Machine learning algorithm implementation

Machine learning algorithm implemented by python3: trying to build a clear, modular, easy-to-use-and-modify machine learning library. all the machine learning algorithms are rewrited as Class, with same and clear interface. also implement common dataset Class that can be easily used in any algorithms.
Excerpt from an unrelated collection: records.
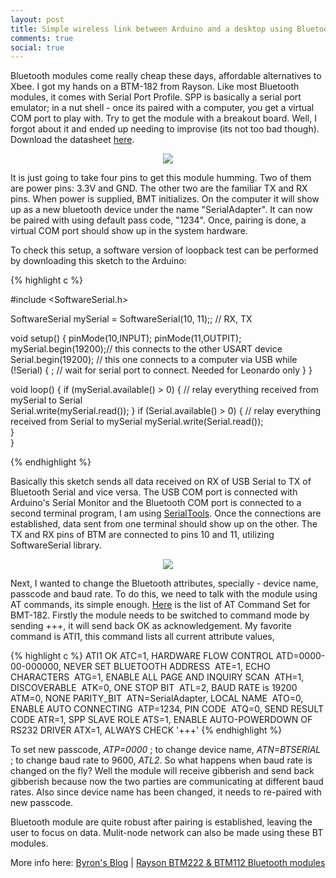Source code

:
 ```yaml
---
layout: post
title: Simple wireless link between Arduino and a desktop using Bluetooth
comments: true
social: true
---
```

Bluetooth modules come really cheap these days, affordable alternatives to Xbee. I got my hands on a BTM-182 from Rayson. Like most Bluetooth modules, it comes with Serial Port Profile. SPP is basically a serial port emulator; in a nut shell - once its paired with a computer, you get a virtual COM port to play with. Try to get the module with a breakout board. Well, I forgot about it and ended up needing to improvise (its not too bad though). Download the datasheet [here](http://www.sparkfun.com/datasheets/Wireless/Bluetooth/BTM182.pdf).

<center><img src="{{ site.url }}/img/posts/bt-ckt.jpg"/></center>

It is just going to take four pins to get this module humming. Two of them are power pins: 3.3V and GND. The other two are the familiar TX and RX pins. When power is supplied, BMT initializes. On the computer it will show up as a new bluetooth device under the name "SerialAdapter". It can now be paired with using default pass code, "1234". Once, pairing is done, a virtual COM port should show up in the system hardware.

To check this setup, a software version of loopback test can be performed by downloading this sketch to the Arduino:

<div class='code'>
{% highlight c %}

#include <SoftwareSerial.h>
 
SoftwareSerial mySerial = SoftwareSerial(10, 11);; // RX, TX
 
void setup() {
  pinMode(10,INPUT);
  pinMode(11,OUTPIT);
  mySerial.begin(19200);// this connects to the other USART device
  Serial.begin(19200);  // this one connects to a computer via USB
  while (!Serial) {
    ; // wait for serial port to connect. Needed for Leonardo only
  }
} 
 
void loop() { 
  if (mySerial.available() > 0) {
    // relay everything received from mySerial to Serial    
    Serial.write(mySerial.read()); 
  }
  if (Serial.available() > 0) {
    // relay everything received from Serial to mySerial
    mySerial.write(Serial.read());        
  }  
} 

{% endhighlight %}
</div>

Basically this sketch sends all data received on RX of USB Serial to TX of Bluetooth Serial and vice versa. The USB COM port is connected with Arduino's Serial Monitor and the Bluetooth COM port is connected to a second terminal program, I am using [SerialTools](http://www.w7ay.net/site/Applications/Serial%20Tools/index.html). Once the connections are established, data sent from one terminal should show up on the other. The TX and RX pins of BTM are connected to pins 10 and 11, utilizing SoftwareSerial library.

<center><img src="{{ site.url }}/img/posts/BMT-180_schem.png" /></center>

Next, I wanted to change the Bluetooth attributes, specially - device name, passcode and baud rate. To do this, we need to talk with the module using AT commands, its simple enough. [Here](http://www.sparkfun.com/datasheets/Wireless/Bluetooth/SPP%20AT%20command%20set.pdf) is the list of AT Command Set for BMT-182. Firstly the module needs to be switched to command mode by sending +++, it will send back OK as acknowledgement. My favorite command is ATI1, this command lists all current attribute values,

<div class='code'>
{% highlight c %}
ATI1
OK
ATC=1, HARDWARE FLOW CONTROL
ATD=0000-00-000000, NEVER SET BLUETOOTH ADDRESS 
ATE=1, ECHO CHARACTERS 
ATG=1, ENABLE ALL PAGE AND INQUIRY SCAN 
ATH=1, DISCOVERABLE 
ATK=0, ONE STOP BIT 
ATL=2, BAUD RATE is 19200 
ATM=0, NONE PARITY_BIT 
ATN=SerialAdapter, LOCAL NAME 
ATO=0, ENABLE AUTO CONNECTING 
ATP=1234, PIN CODE 
ATQ=0, SEND RESULT CODE
ATR=1, SPP SLAVE ROLE
ATS=1, ENABLE AUTO-POWERDOWN OF RS232 DRIVER
ATX=1, ALWAYS CHECK '+++'
{% endhighlight %}
</div>

To set new passcode, _ATP=0000_ ; to change device name, _ATN=BTSERIAL_ ; to change baud rate to 9600, _ATL2_. So what happens when baud rate is changed on the fly? Well the module will receive gibberish and send back gibberish because now the two parties are communicating at different baud rates. Also since device name has been changed, it needs to re-paired with new passcode.  

Bluetooth module are quite robust after pairing is established, leaving the user to focus on data. Mulit-node network can also be made using these BT modules.

More info here: [Byron's Blog](http://byron76.blogspot.com/) | [Rayson BTM222 & BTM112 Bluetooth modules](http://elektorembedded.blogspot.com/2010/08/rayson-btm222-btm112-bluetooth-modules.html)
As this is a simplified machine learning algorithm implement, the accuracy is not the main factor to be considered, but it can be taken as a baseline, a better acc result is possible to get by optimizing the training hyper params.

update

2019/07/08 add gbdt algorithm
2019/07/06 add cart reg algorithm
2019/07/04 add ada boost algorithm
2019/07/02 add random forest algorithm
2019/06/27 add cart algorithm
2019/06/26 add naive bayes algorithm
2019/06/25 add kdtree algorithm
2019/06/21 add svm algorithm
2019/06/15 add perceptron algorithm
2019/06/14 add softmax regression algorithm
2019/06/12 add logistic regression algorithm
2019/06/10 add knn regression algorithm
2019/06/03 reconstruct this repo

features

pure python code to implement all the algorithm.
all the algorithms integrated as Class, easy to use and modify.
all the datasets integrated as Class, easy to use and modify.
all the algorithms are validated on several datasets(mainly focus on sklearn exist datasets include digits dataset).
support multi class classify by using multi-class-model_wrapper on top of two-class-classify-model.
support training hyper-parameters modify: batch_size change, learning rate change, model save and load.
visualization training process: log text and loss curve generation.
detailed code explanation.

usage

prepare main dataset: mnist(from kaggle), other datasets have been prepared by sklearn or in ./dataset/simple/ folder.

python3 setup.sh

train(knn/kdtree don't need to train)

from core.softmax_reg_lib import SoftmaxReg
sm = SoftmaxReg(feats, labels)
sm.train()

eval a dataset(support all models)

from core.softmax_reg_lib import SoftmaxReg
sm = SoftmaxReg(feats, labels)
sm.load(path='./softmax_reg_weight_2019-5-1_150341.pkl')
sm.evaluation(test_feats, test_labels)

test a sample(support all models)

from core.softmax_reg_lib import SoftmaxReg
sm = SoftmaxReg(feats, labels)
sm.load(path='./softmax_reg_weight_2019-5-1_150341.pkl')
sm.predict_single([-1, 8.5])

visualize the linear divide hyperplane(only support logistic_reg/perceptron)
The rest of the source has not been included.